::: DATASET ENTRIES

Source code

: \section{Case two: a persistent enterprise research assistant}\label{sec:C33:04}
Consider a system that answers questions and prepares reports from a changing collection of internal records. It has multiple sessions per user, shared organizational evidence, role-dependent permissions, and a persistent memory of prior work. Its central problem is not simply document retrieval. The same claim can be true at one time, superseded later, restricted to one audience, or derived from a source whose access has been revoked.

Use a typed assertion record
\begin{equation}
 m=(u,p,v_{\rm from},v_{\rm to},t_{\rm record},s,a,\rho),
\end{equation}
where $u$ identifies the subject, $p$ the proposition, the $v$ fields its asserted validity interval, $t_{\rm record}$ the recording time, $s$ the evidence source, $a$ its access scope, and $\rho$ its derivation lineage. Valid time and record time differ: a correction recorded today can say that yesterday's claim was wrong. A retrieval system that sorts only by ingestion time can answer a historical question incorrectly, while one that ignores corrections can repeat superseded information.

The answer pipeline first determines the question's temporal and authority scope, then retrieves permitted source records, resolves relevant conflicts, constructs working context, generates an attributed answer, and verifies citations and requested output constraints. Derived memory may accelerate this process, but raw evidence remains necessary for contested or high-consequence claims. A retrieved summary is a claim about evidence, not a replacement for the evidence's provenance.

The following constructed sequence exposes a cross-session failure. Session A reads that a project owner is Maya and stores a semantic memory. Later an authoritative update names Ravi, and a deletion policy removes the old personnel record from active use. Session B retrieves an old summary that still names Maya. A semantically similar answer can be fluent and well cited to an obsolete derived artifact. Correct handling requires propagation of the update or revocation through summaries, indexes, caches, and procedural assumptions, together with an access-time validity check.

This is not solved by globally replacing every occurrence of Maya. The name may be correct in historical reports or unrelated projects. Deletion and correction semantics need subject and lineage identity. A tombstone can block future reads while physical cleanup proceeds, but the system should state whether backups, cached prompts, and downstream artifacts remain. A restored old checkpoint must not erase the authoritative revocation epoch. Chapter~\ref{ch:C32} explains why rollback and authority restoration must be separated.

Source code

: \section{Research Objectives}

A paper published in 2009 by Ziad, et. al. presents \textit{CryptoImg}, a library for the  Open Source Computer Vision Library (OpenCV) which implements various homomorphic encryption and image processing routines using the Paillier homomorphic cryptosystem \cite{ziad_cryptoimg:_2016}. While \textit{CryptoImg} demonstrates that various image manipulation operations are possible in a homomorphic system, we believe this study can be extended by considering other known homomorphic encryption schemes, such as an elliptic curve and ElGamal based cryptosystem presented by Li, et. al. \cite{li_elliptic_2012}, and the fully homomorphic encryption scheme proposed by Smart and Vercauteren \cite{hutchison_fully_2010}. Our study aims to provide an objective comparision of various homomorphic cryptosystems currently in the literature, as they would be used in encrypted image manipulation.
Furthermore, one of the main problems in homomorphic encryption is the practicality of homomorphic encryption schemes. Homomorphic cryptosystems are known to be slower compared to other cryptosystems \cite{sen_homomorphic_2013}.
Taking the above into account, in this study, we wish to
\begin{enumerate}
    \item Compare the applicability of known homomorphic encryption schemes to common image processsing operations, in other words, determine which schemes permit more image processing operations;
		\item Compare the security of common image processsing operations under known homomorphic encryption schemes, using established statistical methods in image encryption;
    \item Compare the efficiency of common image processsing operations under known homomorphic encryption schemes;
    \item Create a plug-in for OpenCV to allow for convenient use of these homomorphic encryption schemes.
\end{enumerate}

::::::

→ PROBLEM STATEMENT:
Return from the data every line that holds "section".

→ REPLY TO THE TASK:
: \section{Case two: a persistent enterprise research assistant}\label{sec:C33:04}
: \section{Research Objectives}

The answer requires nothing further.